• By Matt Foster •
With much of our early-planted corn denting (Figure 1), kernels are filling weight and size. Since heat unit accumulation has been lower this year, crop development may be a few days behind schedule.
As the corn crop approaches maturity, one of the most important management decisions you will make is when to terminate irrigation. Factors such as estimated time to maturity and soil moisture should be considered when making this decision. Corn kernels continue to gain weight and size until physiological maturity or black layer (R6).
Previous research has shown that terminating irrigation too soon during the dent stage (R5) can reduce grain yield up to 20%.
Staging corn at the R5 growth stage is done by monitoring the milk line (Figure 1). To see the milk line, break a corn ear in half and look at the cross-section of the top half of the ear (the side of kernels opposite the embryo).
The starchy solid interior portion moves from the top of the kernel toward the cob as the kernel matures.
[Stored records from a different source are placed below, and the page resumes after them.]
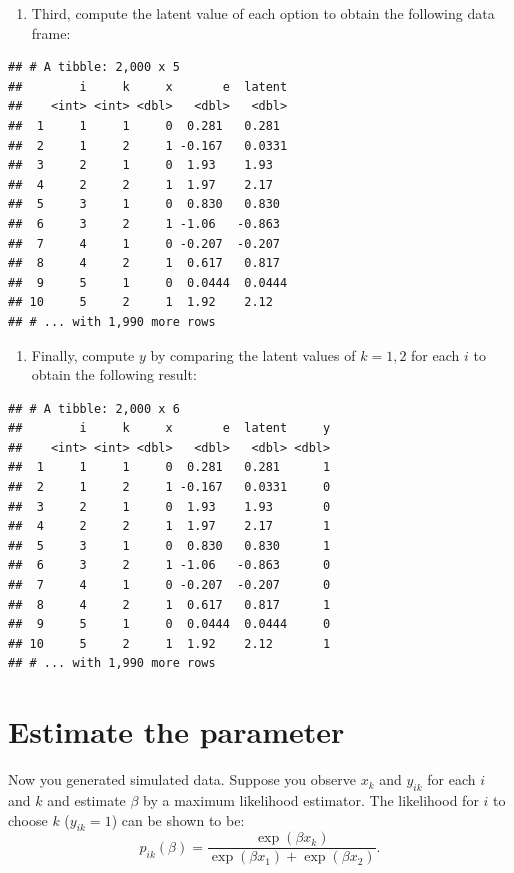 \documentclass[]{book}
\providecommand{\tightlist}{%
  \setlength{\itemsep}{0pt}\setlength{\parskip}{0pt}}
\begin{document}
\begin{enumerate}
\def\labelenumi{\arabic{enumi}.}
\setcounter{enumi}{2}
\tightlist
\item
  Third, compute the latent value of each option to obtain the following
  data frame:
\end{enumerate}

\begin{verbatim}
## # A tibble: 2,000 x 5
##        i     k     x       e  latent
##    <int> <int> <dbl>   <dbl>   <dbl>
##  1     1     1     0  0.281   0.281 
##  2     1     2     1 -0.167   0.0331
##  3     2     1     0  1.93    1.93  
##  4     2     2     1  1.97    2.17  
##  5     3     1     0  0.830   0.830 
##  6     3     2     1 -1.06   -0.863 
##  7     4     1     0 -0.207  -0.207 
##  8     4     2     1  0.617   0.817 
##  9     5     1     0  0.0444  0.0444
## 10     5     2     1  1.92    2.12  
## # ... with 1,990 more rows
\end{verbatim}

\begin{enumerate}
\def\labelenumi{\arabic{enumi}.}
\setcounter{enumi}{3}
\tightlist
\item
  Finally, compute \(y\) by comparing the latent values of \(k = 1, 2\)
  for each \(i\) to obtain the following result:
\end{enumerate}

\begin{verbatim}
## # A tibble: 2,000 x 6
##        i     k     x       e  latent     y
##    <int> <int> <dbl>   <dbl>   <dbl> <dbl>
##  1     1     1     0  0.281   0.281      1
##  2     1     2     1 -0.167   0.0331     0
##  3     2     1     0  1.93    1.93       0
##  4     2     2     1  1.97    2.17       1
##  5     3     1     0  0.830   0.830      1
##  6     3     2     1 -1.06   -0.863      0
##  7     4     1     0 -0.207  -0.207      0
##  8     4     2     1  0.617   0.817      1
##  9     5     1     0  0.0444  0.0444     0
## 10     5     2     1  1.92    2.12       1
## # ... with 1,990 more rows
\end{verbatim}

\section{Estimate the parameter}\label{estimate-the-parameter}

Now you generated simulated data. Suppose you observe \(x_k\) and
\(y_{ik}\) for each \(i\) and \(k\) and estimate \(\beta\) by a maximum
likelihood estimator. The likelihood for \(i\) to choose \(k\)
(\(y_{ik} = 1\)) can be shown to be: \[
p_{ik}(\beta) = \frac{\exp(\beta x_k)}{\exp(\beta x_1) + \exp(\beta x_2)}.
\]
\end{document}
Kernels within the R5 growth stage are specifically designated by the progression of the milk line: one-quarter, one-half or three-quarters.
Progression of the milk line and time required between each quarter are temperature, moisture and hybrid dependent. It generally takes around 24 days for the milk line to progress through the entire kernel profile.
Following the progression of the milk line during R5 is a good way to estimate when a field will reach R6. This stage can be identified by a black layer at the tip of the kernel (Figure 1). Once a field reaches black layer, irrigation can be terminated since any stress has little effect on grain yield.